Do the Right Math: Cost of Childcare vs. Staying Home | March 21st, 2019

You may be right in the thick of raising young children or your adult children may be long out of the house. But even if potty-training, playdates and homework are a distant memory, we all know women who are struggling to blend work and life. It may be your daughters, nieces, friends or colleagues—in every corner of your life there are women thinking about leaving the workforce to care for children full-time.

The reality is that young women leave the workforce to care for children—just as their mothers did—despite the fact that they often saw mothers blindsided by divorce, a husband’s job loss or many other life you never knows. Even more surprising is that the UBS “Own Your Worth” study notes that millennial women are in the demographic group most likely to delegate their own financial security to a spouse. 
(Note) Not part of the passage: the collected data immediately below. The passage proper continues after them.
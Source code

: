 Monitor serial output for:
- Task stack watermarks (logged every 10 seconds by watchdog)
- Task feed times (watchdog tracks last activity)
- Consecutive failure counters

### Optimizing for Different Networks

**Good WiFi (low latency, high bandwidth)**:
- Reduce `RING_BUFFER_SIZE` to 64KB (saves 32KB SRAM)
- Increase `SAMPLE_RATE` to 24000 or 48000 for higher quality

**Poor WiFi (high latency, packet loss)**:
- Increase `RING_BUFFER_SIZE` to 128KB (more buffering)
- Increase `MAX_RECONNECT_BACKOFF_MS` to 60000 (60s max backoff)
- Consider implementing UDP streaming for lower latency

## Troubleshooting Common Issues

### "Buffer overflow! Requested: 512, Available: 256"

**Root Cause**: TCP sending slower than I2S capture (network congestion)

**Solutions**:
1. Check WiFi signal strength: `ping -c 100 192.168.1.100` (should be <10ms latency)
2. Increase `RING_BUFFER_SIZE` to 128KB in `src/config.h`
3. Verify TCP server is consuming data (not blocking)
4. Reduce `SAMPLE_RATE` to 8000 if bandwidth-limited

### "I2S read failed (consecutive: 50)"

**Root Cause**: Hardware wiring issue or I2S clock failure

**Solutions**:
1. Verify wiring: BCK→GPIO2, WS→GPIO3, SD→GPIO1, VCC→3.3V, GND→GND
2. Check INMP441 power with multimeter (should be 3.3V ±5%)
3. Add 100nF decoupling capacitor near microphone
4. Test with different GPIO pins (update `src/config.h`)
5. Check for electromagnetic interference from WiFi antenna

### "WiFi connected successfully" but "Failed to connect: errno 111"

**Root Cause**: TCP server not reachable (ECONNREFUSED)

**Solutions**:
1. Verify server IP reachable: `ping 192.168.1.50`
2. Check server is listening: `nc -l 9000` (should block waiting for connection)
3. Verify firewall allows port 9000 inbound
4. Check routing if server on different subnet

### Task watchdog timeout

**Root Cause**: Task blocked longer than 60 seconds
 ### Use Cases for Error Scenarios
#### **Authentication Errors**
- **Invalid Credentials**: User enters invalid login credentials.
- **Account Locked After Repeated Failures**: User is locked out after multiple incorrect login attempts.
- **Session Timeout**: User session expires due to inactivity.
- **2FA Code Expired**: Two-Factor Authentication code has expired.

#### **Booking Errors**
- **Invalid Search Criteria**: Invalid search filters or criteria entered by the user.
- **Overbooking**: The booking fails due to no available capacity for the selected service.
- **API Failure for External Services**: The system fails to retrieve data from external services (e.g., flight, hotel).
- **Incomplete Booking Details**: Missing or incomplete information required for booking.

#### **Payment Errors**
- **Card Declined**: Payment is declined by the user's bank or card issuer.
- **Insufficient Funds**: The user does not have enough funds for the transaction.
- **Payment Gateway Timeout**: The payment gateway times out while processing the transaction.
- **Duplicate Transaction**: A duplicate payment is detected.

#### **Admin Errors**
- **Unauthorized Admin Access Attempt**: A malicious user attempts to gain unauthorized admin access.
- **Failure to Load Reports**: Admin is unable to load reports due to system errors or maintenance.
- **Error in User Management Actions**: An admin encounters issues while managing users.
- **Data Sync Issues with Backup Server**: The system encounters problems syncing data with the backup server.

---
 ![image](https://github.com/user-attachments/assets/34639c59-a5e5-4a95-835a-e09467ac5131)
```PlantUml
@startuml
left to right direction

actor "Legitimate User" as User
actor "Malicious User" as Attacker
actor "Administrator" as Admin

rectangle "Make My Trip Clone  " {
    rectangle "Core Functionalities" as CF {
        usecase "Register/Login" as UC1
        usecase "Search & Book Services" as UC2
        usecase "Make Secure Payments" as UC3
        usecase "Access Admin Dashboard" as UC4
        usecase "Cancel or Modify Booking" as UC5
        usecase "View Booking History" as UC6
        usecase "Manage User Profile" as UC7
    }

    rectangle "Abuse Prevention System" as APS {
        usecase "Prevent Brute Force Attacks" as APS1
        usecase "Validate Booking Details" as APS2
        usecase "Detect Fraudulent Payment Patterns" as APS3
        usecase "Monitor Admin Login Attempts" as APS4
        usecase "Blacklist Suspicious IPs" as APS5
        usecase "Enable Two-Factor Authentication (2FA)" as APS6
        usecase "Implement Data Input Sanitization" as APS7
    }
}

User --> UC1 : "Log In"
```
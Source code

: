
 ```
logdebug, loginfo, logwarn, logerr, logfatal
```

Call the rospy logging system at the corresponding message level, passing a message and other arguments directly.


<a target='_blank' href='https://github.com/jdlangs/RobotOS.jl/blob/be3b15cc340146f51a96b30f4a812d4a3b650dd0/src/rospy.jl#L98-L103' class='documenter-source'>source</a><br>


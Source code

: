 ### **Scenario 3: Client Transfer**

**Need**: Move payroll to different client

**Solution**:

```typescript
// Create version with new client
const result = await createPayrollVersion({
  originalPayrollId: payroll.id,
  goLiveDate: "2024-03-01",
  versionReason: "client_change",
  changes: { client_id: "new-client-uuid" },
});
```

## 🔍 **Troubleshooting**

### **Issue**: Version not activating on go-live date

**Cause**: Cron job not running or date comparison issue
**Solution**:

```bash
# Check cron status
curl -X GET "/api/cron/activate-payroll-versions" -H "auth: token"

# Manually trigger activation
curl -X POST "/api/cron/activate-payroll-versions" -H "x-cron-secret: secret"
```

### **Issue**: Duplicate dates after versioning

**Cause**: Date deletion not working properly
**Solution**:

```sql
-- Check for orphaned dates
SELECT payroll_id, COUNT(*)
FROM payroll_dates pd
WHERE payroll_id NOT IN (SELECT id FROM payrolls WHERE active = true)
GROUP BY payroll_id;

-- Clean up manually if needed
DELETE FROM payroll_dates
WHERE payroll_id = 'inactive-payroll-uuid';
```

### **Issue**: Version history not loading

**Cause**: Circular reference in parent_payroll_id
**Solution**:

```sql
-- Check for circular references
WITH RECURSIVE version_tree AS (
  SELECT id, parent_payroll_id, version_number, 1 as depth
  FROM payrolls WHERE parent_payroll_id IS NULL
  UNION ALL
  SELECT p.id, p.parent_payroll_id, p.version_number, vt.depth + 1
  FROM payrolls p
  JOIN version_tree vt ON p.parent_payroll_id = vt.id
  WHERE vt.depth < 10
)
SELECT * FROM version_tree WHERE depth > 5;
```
These facts call for a return to basic math. Women who are not in huge leadership positions attached to enormous salaries often say that it’s just not “worth it” to work after the childcare bill takes a big chunk out of their pay. This is shortsighted thinking: the value of working vs. staying home really needs to be considered over the long term.

By leaving the workforce and eliminating the childcare cost, a woman is not saving money.

I urge all women with one foot on the career off-ramp to visit the Center for American Progress website and use their very eye-opening childcare cost calculator. Here’s their startling math:

A 30-year-old woman earning 50,000 a year leaves the workforce for three years. In that three-year period she gives up:

  • $150,000 in lost income,
  • $140,000 in lost wage growth, and
  • $125,000 in lost retirement assets and benefits over her career lifespan.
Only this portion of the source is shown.